In this particular fire, there are reports that show tens of different simultaneous ignition points suggesting deliberate arson. It is sadly very telling that on a windy summer day, Greeks usually say that “there will be a fire somewhere” as they are so bitterly used to criminals looking out for windy days to wreak most havoc and inflict the most damage possible, deforesting land they hope to exploit either for building or mining.

Strange coincidences

There are reports that the first fire – by a ‘strange coincidence’– occurred in the area of the Gerania mountains, an area of 50,000 acres targeted for drilling for bauxite. Last year, local residents protested against an exploration project and the proposal of the private company involved was rejected as the mountains are a ‘natural’ protected forest. The fire has burnt down exactly the area targeted for mining, meaning the private drilling can now take place without impediment.

Indeed, firefighters have announced the discovery of nine incendiary devices at the point where the inferno began, making arson impossible to ignore as a cause. Naturally, the media and politicians are keen to suggest that the arsonists were petty crooks hoping to loot people’s homes as they fled, but this version stretches credulity when the facts above are taken into consideration.

Despite all this, fire and flood protection projects are never implemented in Greece, as was the case with Grenfell Tower in London last year, because they are a cost without immediate profit for the capitalists, and can even be an obstacle to their plans.

Working families are quite literally sacrificed for the sake of the growth of business profits and the pillaging of the nation’s natural resources. After the memorandum of austerity was imposed by the EU troika, things got worse. Five hundred and forty Greek firefighters were offered free to German public company Fraport when Greece was obliged to sell its airports. The 84 and more deaths we mourn today were entirely predictable.

EU memorandum is killing people

In the spring of 2018, cuts of €34m were imposed on Greece’s civil and anti-fire protection services, removing both firefighters and physical and technical infrastructure. This led to fewer permanent firefighters, more seasonal contractors, fewer materials and the decimation of Greece’s firefighting aircraft fleet, from 20 planes to 10 (three of which turned out not to be in working order when the time came to use them).

This was all imposed by the EU memorandum – ie, the structural adjustment programme imposed on Greece – with literally fatal consequences. Both the government and opposition are mutually accountable for the deaths; they are betting on the desperation and indignation of the people for small-party benefits.

Greek governments have for decades given priority to ‘profit-making’ investments, and have tolerated illegal private construction on forests and other public land. One of the main reasons people died trapped and could not find any escape route, was that all public access to the sea was prevented by the luxury properties that had been built on the shoreline, surrounded by tall fences that made it impossible for people to reach the sea and save themselves.

The ensuing despair and rage must be transformed into a conscious political struggle. Only this will force the government and local councils to undertake the immediate reparation of the damage, the compensation of the victims of the disaster, the fortification of the city, and the creation of adequate infrastructure for protection and management of crises.
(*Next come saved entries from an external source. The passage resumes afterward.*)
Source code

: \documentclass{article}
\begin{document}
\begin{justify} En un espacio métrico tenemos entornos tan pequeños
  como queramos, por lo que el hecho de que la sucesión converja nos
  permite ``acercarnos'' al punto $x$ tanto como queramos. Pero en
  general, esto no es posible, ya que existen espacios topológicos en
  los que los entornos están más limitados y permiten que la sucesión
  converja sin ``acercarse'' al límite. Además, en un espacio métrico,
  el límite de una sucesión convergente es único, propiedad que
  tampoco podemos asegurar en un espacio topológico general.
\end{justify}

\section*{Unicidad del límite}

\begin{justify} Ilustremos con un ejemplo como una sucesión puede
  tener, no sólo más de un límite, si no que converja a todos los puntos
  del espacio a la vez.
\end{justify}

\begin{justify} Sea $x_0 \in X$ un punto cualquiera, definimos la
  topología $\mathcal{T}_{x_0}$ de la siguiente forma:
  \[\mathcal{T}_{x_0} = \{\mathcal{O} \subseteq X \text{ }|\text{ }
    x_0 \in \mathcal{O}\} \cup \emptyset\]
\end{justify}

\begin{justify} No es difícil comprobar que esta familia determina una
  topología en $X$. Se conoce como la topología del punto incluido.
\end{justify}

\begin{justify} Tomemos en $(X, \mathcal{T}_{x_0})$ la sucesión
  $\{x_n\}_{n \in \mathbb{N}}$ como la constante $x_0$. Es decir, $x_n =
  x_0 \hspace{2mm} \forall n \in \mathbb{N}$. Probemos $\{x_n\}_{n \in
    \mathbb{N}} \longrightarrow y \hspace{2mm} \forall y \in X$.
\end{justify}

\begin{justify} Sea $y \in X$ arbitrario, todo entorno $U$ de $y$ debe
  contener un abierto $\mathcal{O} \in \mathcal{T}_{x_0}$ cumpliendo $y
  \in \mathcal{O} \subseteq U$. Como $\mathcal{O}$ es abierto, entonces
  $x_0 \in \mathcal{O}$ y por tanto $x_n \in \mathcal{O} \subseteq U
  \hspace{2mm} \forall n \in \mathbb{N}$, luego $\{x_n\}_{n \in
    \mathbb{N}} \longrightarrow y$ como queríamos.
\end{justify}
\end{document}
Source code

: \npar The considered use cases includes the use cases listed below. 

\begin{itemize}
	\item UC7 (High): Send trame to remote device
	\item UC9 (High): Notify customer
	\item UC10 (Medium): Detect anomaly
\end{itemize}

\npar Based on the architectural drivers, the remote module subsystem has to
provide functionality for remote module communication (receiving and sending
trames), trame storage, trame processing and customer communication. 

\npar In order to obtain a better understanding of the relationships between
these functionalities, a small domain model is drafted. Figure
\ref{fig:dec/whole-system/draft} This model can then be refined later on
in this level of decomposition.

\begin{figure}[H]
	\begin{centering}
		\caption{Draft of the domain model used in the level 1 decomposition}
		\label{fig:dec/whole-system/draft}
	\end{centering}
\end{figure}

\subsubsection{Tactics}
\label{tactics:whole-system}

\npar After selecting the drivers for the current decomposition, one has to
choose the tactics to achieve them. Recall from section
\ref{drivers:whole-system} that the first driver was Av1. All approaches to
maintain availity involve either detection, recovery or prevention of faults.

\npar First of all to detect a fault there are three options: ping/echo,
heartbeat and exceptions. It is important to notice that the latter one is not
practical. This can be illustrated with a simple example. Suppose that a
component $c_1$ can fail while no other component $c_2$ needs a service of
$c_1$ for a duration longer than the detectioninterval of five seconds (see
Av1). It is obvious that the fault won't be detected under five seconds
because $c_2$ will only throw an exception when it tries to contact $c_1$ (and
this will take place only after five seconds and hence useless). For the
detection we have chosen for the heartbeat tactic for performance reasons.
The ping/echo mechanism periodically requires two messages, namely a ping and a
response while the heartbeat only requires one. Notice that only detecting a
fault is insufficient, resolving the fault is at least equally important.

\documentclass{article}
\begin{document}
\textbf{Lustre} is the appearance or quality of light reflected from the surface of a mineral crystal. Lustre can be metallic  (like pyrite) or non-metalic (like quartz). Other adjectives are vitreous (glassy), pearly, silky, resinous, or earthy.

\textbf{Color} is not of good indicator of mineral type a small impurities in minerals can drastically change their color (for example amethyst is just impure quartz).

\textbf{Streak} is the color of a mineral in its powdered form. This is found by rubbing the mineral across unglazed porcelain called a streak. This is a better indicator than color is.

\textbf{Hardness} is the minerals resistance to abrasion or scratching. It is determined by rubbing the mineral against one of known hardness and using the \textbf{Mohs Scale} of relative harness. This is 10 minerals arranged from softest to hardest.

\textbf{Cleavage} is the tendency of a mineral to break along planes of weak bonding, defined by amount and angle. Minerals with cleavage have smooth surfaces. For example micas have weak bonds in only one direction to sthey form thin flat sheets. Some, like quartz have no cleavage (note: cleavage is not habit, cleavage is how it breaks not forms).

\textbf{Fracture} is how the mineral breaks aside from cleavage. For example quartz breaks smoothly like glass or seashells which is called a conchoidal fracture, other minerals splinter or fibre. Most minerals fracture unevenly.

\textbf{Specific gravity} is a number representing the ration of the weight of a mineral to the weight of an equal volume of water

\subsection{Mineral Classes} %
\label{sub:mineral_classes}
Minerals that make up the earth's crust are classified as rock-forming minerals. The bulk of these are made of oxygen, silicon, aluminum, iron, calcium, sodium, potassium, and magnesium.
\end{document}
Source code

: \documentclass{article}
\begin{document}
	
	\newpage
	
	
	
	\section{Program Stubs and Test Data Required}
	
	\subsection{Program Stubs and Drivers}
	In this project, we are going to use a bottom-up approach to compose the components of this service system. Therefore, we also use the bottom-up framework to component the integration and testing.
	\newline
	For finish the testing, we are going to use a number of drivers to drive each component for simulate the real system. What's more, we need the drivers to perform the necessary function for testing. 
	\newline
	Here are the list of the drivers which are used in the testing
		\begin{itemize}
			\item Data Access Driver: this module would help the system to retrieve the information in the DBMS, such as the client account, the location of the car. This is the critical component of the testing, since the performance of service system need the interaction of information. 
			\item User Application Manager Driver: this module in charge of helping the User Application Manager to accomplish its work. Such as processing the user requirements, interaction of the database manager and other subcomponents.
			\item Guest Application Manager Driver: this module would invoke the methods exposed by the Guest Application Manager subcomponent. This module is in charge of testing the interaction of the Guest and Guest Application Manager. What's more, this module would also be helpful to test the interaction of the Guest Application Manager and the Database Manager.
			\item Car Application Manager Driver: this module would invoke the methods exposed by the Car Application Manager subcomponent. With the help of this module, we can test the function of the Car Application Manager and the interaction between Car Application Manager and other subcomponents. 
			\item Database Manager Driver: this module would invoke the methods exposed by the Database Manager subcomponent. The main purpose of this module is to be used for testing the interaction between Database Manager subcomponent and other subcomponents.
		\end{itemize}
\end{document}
Finally, the working class needs to put an end to the capitalist system of exploitation and pillage that leads to so much death and destruction. Human beings should not be dying in this way, but they will continue to do so while profit remains the motive force for all human productive activity.

No appeal to logic or common decency can change the behaviour of those who benefit from the system, and who are, in the final analysis, merely the human embodiment of capital’s drive to constantly expand itself.

Only when capital ceases to exist as a social phenomenon will humanity be able to raise itself above such barbarism.